• [WORK TO BE COMPLETED] Taking the line with "For web development" as the first and the last line of the entries as the final one, copy that span exactly.

• [INFORMATION SHOWN]

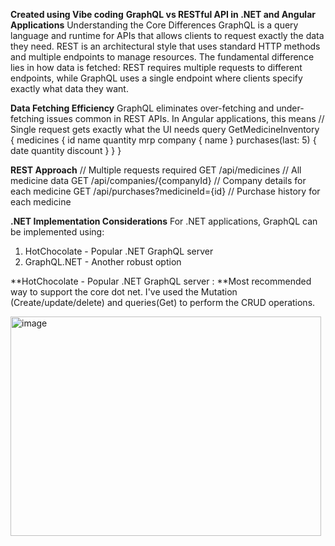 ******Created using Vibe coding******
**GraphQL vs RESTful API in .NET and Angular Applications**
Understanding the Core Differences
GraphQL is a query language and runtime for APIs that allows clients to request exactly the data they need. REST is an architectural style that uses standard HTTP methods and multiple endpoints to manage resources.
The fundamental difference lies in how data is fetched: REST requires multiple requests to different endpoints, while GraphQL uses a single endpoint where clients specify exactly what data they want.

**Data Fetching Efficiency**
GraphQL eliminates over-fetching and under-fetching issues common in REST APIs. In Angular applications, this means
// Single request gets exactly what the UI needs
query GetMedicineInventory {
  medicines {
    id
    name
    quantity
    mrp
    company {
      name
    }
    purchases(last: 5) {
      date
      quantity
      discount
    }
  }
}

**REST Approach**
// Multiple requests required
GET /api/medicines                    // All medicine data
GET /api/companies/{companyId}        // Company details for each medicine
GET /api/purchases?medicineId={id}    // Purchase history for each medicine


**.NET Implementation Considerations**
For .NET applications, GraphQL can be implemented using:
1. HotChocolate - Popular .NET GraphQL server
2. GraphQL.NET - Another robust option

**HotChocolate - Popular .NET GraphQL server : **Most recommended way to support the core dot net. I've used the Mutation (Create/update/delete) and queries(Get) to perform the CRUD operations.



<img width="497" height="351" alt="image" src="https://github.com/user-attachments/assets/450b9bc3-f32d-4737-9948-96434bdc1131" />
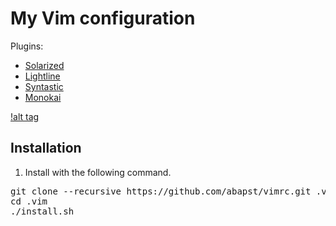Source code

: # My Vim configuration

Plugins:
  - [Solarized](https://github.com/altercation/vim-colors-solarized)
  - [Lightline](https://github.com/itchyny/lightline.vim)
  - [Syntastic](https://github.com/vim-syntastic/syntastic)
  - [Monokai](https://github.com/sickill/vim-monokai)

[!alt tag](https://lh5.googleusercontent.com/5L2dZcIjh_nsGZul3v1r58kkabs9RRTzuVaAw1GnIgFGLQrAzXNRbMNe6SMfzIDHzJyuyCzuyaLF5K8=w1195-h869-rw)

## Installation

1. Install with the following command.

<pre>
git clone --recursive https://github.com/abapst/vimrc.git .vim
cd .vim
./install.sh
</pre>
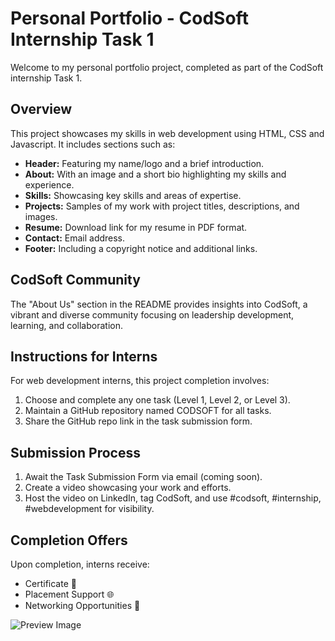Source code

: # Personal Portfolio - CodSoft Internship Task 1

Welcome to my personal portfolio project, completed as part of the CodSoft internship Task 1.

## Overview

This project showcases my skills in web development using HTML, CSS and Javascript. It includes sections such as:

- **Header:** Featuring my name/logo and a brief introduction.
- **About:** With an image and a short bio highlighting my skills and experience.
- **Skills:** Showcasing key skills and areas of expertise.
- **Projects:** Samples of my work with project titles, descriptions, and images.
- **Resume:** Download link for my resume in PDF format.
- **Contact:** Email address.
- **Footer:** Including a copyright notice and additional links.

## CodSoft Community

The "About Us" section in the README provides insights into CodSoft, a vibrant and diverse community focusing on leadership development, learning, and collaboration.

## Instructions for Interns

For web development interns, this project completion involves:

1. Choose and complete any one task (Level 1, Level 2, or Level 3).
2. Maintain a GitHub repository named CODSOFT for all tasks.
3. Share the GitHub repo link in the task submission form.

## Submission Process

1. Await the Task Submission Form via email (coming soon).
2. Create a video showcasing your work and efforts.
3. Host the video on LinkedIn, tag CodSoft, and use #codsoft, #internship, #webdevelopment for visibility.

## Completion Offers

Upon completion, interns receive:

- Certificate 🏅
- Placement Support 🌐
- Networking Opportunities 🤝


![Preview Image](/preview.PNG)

• [RESPONSE BELOW]
For web development interns, this project completion involves:

1. Choose and complete any one task (Level 1, Level 2, or Level 3).
2. Maintain a GitHub repository named CODSOFT for all tasks.
3. Share the GitHub repo link in the task submission form.

## Submission Process

1. Await the Task Submission Form via email (coming soon).
2. Create a video showcasing your work and efforts.
3. Host the video on LinkedIn, tag CodSoft, and use #codsoft, #internship, #webdevelopment for visibility.

## Completion Offers

Upon completion, interns receive:

- Certificate 🏅
- Placement Support 🌐
- Networking Opportunities 🤝


![Preview Image](/preview.PNG)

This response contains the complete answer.